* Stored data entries
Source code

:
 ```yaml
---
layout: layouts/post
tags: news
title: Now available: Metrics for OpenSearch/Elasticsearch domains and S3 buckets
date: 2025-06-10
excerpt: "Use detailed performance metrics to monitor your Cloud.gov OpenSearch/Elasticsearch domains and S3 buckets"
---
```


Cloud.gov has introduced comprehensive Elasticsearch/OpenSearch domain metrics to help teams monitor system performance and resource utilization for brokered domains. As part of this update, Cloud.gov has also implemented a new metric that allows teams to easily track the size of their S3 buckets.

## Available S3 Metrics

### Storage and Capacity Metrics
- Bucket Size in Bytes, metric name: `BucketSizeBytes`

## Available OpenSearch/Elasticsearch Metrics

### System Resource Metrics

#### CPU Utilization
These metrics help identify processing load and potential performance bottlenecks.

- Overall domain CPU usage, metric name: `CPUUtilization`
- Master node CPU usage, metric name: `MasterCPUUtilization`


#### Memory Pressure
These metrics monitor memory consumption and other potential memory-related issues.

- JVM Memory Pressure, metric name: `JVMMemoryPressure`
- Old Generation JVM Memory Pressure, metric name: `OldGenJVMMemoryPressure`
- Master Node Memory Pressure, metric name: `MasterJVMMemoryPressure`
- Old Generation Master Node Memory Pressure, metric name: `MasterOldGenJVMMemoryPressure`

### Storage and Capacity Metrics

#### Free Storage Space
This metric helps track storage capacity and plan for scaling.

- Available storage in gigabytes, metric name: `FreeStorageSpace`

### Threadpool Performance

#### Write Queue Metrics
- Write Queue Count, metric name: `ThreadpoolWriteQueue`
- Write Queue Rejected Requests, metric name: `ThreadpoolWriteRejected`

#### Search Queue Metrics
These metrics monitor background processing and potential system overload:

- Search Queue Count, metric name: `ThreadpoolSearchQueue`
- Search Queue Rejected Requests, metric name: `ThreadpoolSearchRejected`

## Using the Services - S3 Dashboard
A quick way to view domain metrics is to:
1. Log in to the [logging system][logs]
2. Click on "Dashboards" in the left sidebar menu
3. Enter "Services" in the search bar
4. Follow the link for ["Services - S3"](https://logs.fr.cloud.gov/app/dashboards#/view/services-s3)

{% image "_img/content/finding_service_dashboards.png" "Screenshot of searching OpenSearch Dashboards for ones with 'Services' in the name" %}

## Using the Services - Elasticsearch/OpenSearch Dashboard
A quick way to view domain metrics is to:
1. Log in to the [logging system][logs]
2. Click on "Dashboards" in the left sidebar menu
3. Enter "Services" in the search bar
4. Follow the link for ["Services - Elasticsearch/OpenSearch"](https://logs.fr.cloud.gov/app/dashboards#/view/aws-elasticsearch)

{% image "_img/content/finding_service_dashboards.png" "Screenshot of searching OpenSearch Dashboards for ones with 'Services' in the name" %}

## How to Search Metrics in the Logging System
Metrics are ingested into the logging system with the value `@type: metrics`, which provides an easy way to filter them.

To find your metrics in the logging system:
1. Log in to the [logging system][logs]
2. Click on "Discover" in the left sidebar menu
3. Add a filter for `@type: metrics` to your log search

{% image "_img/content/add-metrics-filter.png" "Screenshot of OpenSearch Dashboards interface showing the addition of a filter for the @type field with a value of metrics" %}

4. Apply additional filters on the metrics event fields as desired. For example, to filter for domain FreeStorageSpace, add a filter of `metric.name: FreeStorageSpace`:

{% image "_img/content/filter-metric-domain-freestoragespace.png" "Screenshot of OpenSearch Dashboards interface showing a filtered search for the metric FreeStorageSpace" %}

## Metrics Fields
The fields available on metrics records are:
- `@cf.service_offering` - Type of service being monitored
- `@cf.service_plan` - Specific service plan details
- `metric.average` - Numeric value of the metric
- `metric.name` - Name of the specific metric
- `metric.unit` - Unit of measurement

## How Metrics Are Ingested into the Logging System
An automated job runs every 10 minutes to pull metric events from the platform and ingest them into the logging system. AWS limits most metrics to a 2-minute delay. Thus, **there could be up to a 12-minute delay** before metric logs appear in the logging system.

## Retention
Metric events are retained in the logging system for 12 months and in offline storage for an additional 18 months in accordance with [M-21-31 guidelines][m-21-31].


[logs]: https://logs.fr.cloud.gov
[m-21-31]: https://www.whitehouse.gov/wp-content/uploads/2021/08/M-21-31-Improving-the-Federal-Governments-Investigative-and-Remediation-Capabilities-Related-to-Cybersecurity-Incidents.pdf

---

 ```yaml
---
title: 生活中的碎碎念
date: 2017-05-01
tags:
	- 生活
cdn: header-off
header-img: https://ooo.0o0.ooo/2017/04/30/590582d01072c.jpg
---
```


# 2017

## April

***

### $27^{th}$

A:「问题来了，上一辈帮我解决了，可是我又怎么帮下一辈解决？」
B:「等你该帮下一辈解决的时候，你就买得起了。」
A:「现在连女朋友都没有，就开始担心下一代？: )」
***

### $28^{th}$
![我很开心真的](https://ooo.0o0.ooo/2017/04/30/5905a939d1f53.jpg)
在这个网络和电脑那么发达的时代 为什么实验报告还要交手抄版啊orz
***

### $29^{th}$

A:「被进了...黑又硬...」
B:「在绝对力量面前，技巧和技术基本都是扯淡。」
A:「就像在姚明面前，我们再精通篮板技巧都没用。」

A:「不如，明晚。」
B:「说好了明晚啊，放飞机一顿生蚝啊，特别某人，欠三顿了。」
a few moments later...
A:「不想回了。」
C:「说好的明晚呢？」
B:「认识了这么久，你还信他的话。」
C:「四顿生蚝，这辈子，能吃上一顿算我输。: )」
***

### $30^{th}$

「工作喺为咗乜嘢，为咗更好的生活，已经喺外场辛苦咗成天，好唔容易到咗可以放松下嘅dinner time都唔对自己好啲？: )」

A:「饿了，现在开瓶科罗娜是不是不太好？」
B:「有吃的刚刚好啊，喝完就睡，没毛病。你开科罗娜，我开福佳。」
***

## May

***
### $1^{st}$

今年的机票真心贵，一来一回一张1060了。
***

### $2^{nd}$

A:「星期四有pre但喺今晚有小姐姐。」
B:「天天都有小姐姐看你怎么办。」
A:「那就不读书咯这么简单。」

* Problem statement
Start with the line above that contains "Source code" and stop after the line that contains "### Threadpool Performance". Output those lines exactly, and only those.

* Written answer
Source code

:
 ```yaml
---
layout: layouts/post
tags: news
title: Now available: Metrics for OpenSearch/Elasticsearch domains and S3 buckets
date: 2025-06-10
excerpt: "Use detailed performance metrics to monitor your Cloud.gov OpenSearch/Elasticsearch domains and S3 buckets"
---
```


Cloud.gov has introduced comprehensive Elasticsearch/OpenSearch domain metrics to help teams monitor system performance and resource utilization for brokered domains. As part of this update, Cloud.gov has also implemented a new metric that allows teams to easily track the size of their S3 buckets.

## Available S3 Metrics

### Storage and Capacity Metrics
- Bucket Size in Bytes, metric name: `BucketSizeBytes`

## Available OpenSearch/Elasticsearch Metrics

### System Resource Metrics

#### CPU Utilization
These metrics help identify processing load and potential performance bottlenecks.

- Overall domain CPU usage, metric name: `CPUUtilization`
- Master node CPU usage, metric name: `MasterCPUUtilization`


#### Memory Pressure
These metrics monitor memory consumption and other potential memory-related issues.

- JVM Memory Pressure, metric name: `JVMMemoryPressure`
- Old Generation JVM Memory Pressure, metric name: `OldGenJVMMemoryPressure`
- Master Node Memory Pressure, metric name: `MasterJVMMemoryPressure`
- Old Generation Master Node Memory Pressure, metric name: `MasterOldGenJVMMemoryPressure`

### Storage and Capacity Metrics

#### Free Storage Space
This metric helps track storage capacity and plan for scaling.

- Available storage in gigabytes, metric name: `FreeStorageSpace`

### Threadpool Performance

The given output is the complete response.